Sintetizzando, lo stesso famigerato ed odiato, da parte sindacale, D.L.vo n. 150/2009 (Legge “Brunetta”) prevede come gli obiettivi, necessariamente, devono essere “…correlati alla quantità e alla qualità delle risorse disponibili”.
Infine, ulteriore principio che deve permeare la materia è data dalla necessaria chiarezza e trasparenza dei criteri di definizione degli obiettivi, della loro congruità nell’assegnazione alle singole strutture, nonché della trasparenza e condivisione dei risultati attesi.
I lavoratori, dirigenziali e non, hanno diritto di conoscere, propedeuticamente alle loro attività, la risposta ad alcune domande quali:
- come vengono definiti gli obiettivi degli Uffici e quale è il loro collegamento con l’allocazione delle risorse.
- Come viene valutata la coerenza tra la definizione dell’obiettivo e le risorse effettive di un Ufficio e la correttezza del suo perseguimento, nel rispetto dell’imparzialità e
dell’equità verso i cittadini/contribuenti.
- Come viene misurata la qualità del lavoro svolto.
Se su questo non c’è trasparenza, non si può valutare la qualità del lavoro del dirigente o del funzionario e risulta anacronistico oppure banalmente intimidatorio prospettare l’applicazione di norme sanzionatorie (artt. 65 e ss. CCNL), peraltro, ben conosciute dagli stessi lavoratori del fisco.
L’occasione è gradita per porgere cordiali saluti e augurare buon lavoro.
Roma, 28 ottobre 2013
Coordinatore Generale
UILPA Agenzia Entrate
Renato Cavallaro
Note del Direttore Regionale della Calabbria
Gentili Colleghi,
il trascorso decennio è stato caratterizzato da cambiamenti organizzativi e gestionali che hanno riguardato, in generale, il complessivo “mondo” della PA e in particolare, l’Amministrazione Finanziaria con l’istituzione delle Agenzie Fiscali. Nella fattispecie, l’art. 63 del D.lgs. n. 300 del 30 luglio 1999, nel definire le attribuzioni dell’Agenzia delle Entrate, ha delineato altresì la missione istituzionale da perseguire, ossia, “il massimo livello di adempimento degli obblighi fiscali sia attraverso l’assistenza ai contribuenti, sia attraverso i controlli diretti a contrastare gli inadempimenti e l'evasione fiscale”.
Nel perseguire la missione istituzionale, l’Agenzia, in quanto Ente Pubblico non Economico deve operare nel rispetto dei principi di imparzialità e di buon andamento sanciti dall’art. 97 della Carta Costituzionale, ossia secondo efficienza, efficacia ed economicità.
Inoltre, specie nell’ultimo quinquennio, si è assistito ad una radicale trasformazione del modo di concepire la pianificazione e il controllo delle attività e soprattutto della stessa concezione di obiettivo e di efficacia dell’azione.
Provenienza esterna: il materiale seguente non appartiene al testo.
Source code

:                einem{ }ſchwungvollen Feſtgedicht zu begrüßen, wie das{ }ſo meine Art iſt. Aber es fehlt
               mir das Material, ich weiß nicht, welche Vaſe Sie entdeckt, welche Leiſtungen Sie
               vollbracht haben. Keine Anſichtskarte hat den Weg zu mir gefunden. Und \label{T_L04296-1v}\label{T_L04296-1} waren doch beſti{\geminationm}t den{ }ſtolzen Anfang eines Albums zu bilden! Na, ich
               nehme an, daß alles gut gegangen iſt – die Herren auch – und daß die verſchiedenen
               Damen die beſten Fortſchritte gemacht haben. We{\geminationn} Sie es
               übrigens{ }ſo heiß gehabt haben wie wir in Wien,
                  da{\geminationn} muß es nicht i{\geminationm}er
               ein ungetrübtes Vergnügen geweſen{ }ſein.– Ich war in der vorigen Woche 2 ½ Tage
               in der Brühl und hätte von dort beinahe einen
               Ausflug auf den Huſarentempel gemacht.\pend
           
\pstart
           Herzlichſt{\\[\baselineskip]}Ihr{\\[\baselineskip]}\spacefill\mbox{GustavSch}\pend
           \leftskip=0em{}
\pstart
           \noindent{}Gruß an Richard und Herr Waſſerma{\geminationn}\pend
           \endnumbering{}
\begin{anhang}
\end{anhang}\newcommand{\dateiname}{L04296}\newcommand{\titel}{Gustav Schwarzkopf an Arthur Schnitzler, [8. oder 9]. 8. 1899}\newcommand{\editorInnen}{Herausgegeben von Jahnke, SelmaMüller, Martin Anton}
Da un modello fondato sull’output (ossia sul prodotto) si è gradualmente – e con non poche difficoltà – passati un ad modello orientato all’outcome (ossia agli effetti dell’azione) e, contemporaneamente, il concetto autoreferenziale di efficacia intesa quale capacità di raggiungere il volume di produzione fissato1 è stato correttamente impiegato per misurare l’impatto dell’azione sul comportamento dei cittadini-contribuenti.
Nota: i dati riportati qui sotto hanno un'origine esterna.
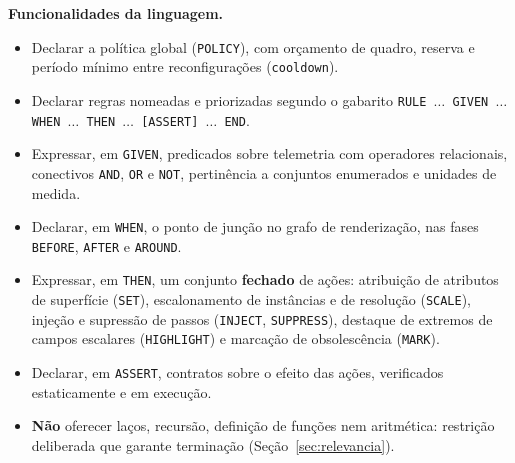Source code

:\documentclass[conference]{IEEEtran}
\begin{document}
\textbf{Funcionalidades da linguagem.}
\begin{itemize}
\item[\textbf{F1}] Declarar a política global (\texttt{POLICY}), com orçamento
de quadro, reserva e período mínimo entre reconfigurações
(\texttt{cooldown}).
\item[\textbf{F2}] Declarar regras nomeadas e priorizadas segundo o gabarito
\texttt{RULE $\dots$ GIVEN $\dots$ WHEN $\dots$ THEN $\dots$ [ASSERT] $\dots$
END}.
\item[\textbf{F3}] Expressar, em \texttt{GIVEN}, predicados sobre telemetria
com operadores relacionais, conectivos \texttt{AND}, \texttt{OR} e
\texttt{NOT}, pertinência a conjuntos enumerados e unidades de medida.
\item[\textbf{F4}] Declarar, em \texttt{WHEN}, o ponto de junção no grafo de
renderização, nas fases \texttt{BEFORE}, \texttt{AFTER} e \texttt{AROUND}.
\item[\textbf{F5}] Expressar, em \texttt{THEN}, um conjunto \textbf{fechado} de
ações: atribuição de atributos de superfície (\texttt{SET}), escalonamento de
instâncias e de resolução (\texttt{SCALE}), injeção e supressão de passos
(\texttt{INJECT}, \texttt{SUPPRESS}), destaque de extremos de campos escalares
(\texttt{HIGHLIGHT}) e marcação de obsolescência (\texttt{MARK}).
\item[\textbf{F6}] Declarar, em \texttt{ASSERT}, contratos sobre o efeito das
ações, verificados estaticamente e em execução.
\item[\textbf{F7}] \textbf{Não} oferecer laços, recursão, definição de funções
nem aritmética: restrição deliberada que garante terminação
(Seção~\ref{sec:relevancia}).
\end{itemize}
\end{document}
Così se l’obiettivo operativo è quello di realizzare una certa quantità “X” di produzione, l’effetto atteso riguarda l’impatto che la produzione sviluppata eserciterà sul comportamento dei contribuenti ossia sui livelli adempimento spontaneo. L’efficacia dell’azione dell’Agenzia, quindi, non è direttamente correlata alla quantità di produzione realizzata, bensì alla bontà della programmazione (a fine esercizio, salvo il verificarsi di eventi particolari in corso d’anno, sono riuscito a fare esattamente ciò che avevo programmato di fare) e alla qualità complessiva dell’attività svolta, sia nell’ottica dell’erogazione dei servizi ai contribuenti che in quella di prevenzione e contrasto all’evasione, i cui atti producono (o perlomeno dovrebbero) un effetto persuasivo circa la legittimità e la sostenibilità della pretesa ed uno dissuasivo riguardo alla reiterazione dei comportamenti illegittimi.
E’ chiaro che un simile modello, più vicino alla realtà e alla missione istituzionale perseguita, non possa ritenersi compatibile con un approccio culturale2 poggiato sui cosiddetti tempi medi di produzione (TUM).
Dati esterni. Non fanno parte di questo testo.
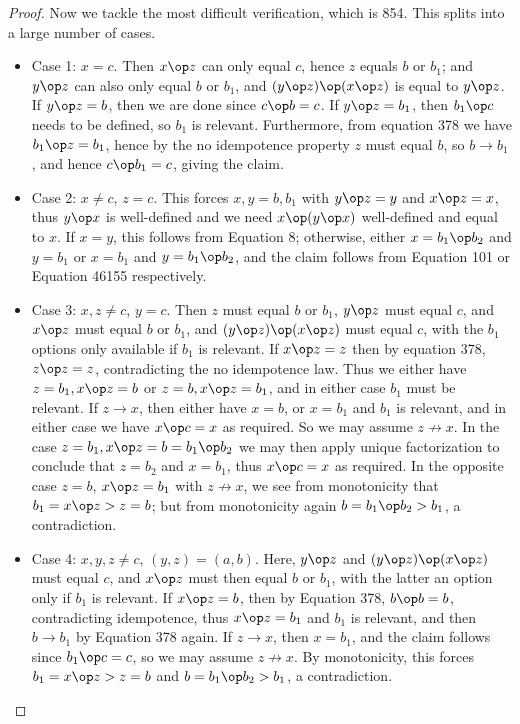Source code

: \begin{proof}
Now we tackle the most difficult verification, which is 854.  This splits into a large number of cases.
\begin{itemize}
  \item Case 1: $x=c$.  Then $x \op z$ can only equal $c$, hence $z$ equals $b$ or $b_1$; and $y \op z$ can also only equal $b$ or $b_1$, and $(y \op z) \op (x \op z)$ is equal to $y \op z$.  If $y \op z = b$, then we are done since $c \op b = c$.  If $y \op z = b_1$, then $b_1 \op c$ needs to be defined, so $b_1$ is relevant.  Furthermore, from equation 378 we have $b_1 \op z = b_1$, hence by the no idempotence property $z$ must equal $b$, so $b \to b_1$, and hence $c \op b_1 = c$, giving the claim.
  \item Case 2: $x \neq c$, $z = c$.  This forces $x,y=b,b_1$ with $y \op z = y$ and $x \op z = x$, thus $y \op x$ is well-defined and we need $x \op (y \op x)$ well-defined and equal to $x$.  If $x=y$, this follows from Equation 8; otherwise, either $x = b_1 \op b_2$ and $y = b_1$ or $x = b_1$ and $y = b_1 \op b_2$, and the claim follows from Equation 101 or Equation 46155 respectively.
  \item Case 3: $x, z \neq c$, $y = c$.  Then $z$ must equal $b$ or $b_1$, $y \op z$ must equal $c$, and $x \op z$ must equal $b$ or $b_1$, and $(y \op z) \op (x \op z)$ must equal $c$, with the $b_1$ options only available if $b_1$ is relevant.  If $x \op z = z$ then by equation 378, $z \op z = z$, contradicting the no idempotence law.  Thus we either have $z=b_1, x \op z = b$ or $z = b, x \op z = b_1$, and in either case $b_1$ must be relevant.  If $z \to x$, then either have $x=b$, or $x = b_1$ and $b_1$ is relevant, and in either case we have $x \op c = x$ as required.  So we may assume $z \not \to x$.  In the case $z = b_1, x \op z = b = b_1 \op b_2$ we may then apply unique factorization to conclude that $z = b_2$ and $x = b_1$, thus $x \op c = x$ as required.  In the opposite case $z = b$, $x \op z = b_1$ with $z \not \to x$, we see from monotonicity that $b_1 = x \op z > z = b$; but from monotonicity again $b = b_1 \op b_2 > b_1$, a contradiction.
  \item Case 4: $x,y,z \neq c$, $(y,z) = (a,b)$.  Here, $y \op z$ and $(y \op z) \op (x \op z)$ must equal $c$, and $x \op z$ must then equal $b$ or $b_1$, with the latter an option only if $b_1$ is relevant.  If $x \op z = b$, then by Equation 378, $b \op b = b$, contradicting idempotence, thus $x \op z = b_1$ and $b_1$ is relevant, and then $b \to b_1$ by Equation 378 again.  If $z \to x$, then $x = b_1$, and the claim follows since $b_1 \op c = c$, so we may assume $z \not \to x$.  By monotonicity, this forces $b_1 = x \op z > z = b$ and $b = b_1 \op b_2 > b_1$, a contradiction.

\end{itemize}
\end{proof}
Pertanto, Gentili Colleghi, poiché nel corso delle diverse riunioni operative avute nell’anno è emerso che ancora oggi, specie con riguardo all’attività di prevenzione e contrasto all’evasione, si registrano delle resistenze (più o meno diffuse) da parte del personale dipendente a svolgere i carichi di lavoro affidati, facendo ricorso a motivazioni che richiamano, essenzialmente, i tempi medi di lavorazione, mi corre l’obbligo di ricordare che:
- La programmazione (sotto l’aspetto quantitativo), ormai da oltre un quinquennio, non viene più elaborata in base ai TUM ovvero in termini di ore equivalenti, ma per volumi di produzione da realizzare (brutalmente per numero di pezzi);
- Il contratto di lavoro individuale vincola ad un orario di servizio di 36 ore settimanali, ed in virtù di tale contratto si è retribuiti. La perversa logica dei TUM invece, potrebbe indurre all’erroneo convincimento3, che se un qualsiasi dipendente realizzasse 23 atti di accertamento (ad esempio nei confronti di soggetti di medie dimensioni) con un TUM di 65 ore (totale 1495 ore), magari limitandosi a trasporre in modo acritico i rilievi contenuti in PVC, contestando come non di raro accade decine di milioni di euro dei quali si riscuote poco o nulla, impiegando come tempo effettivo qualche mese di lavoro (ad esempio gennaio-giugno), si sentisse per questo esonerato dal prestar la propria attività lavorativa per il restante periodo dell’anno (luglio-dicembre).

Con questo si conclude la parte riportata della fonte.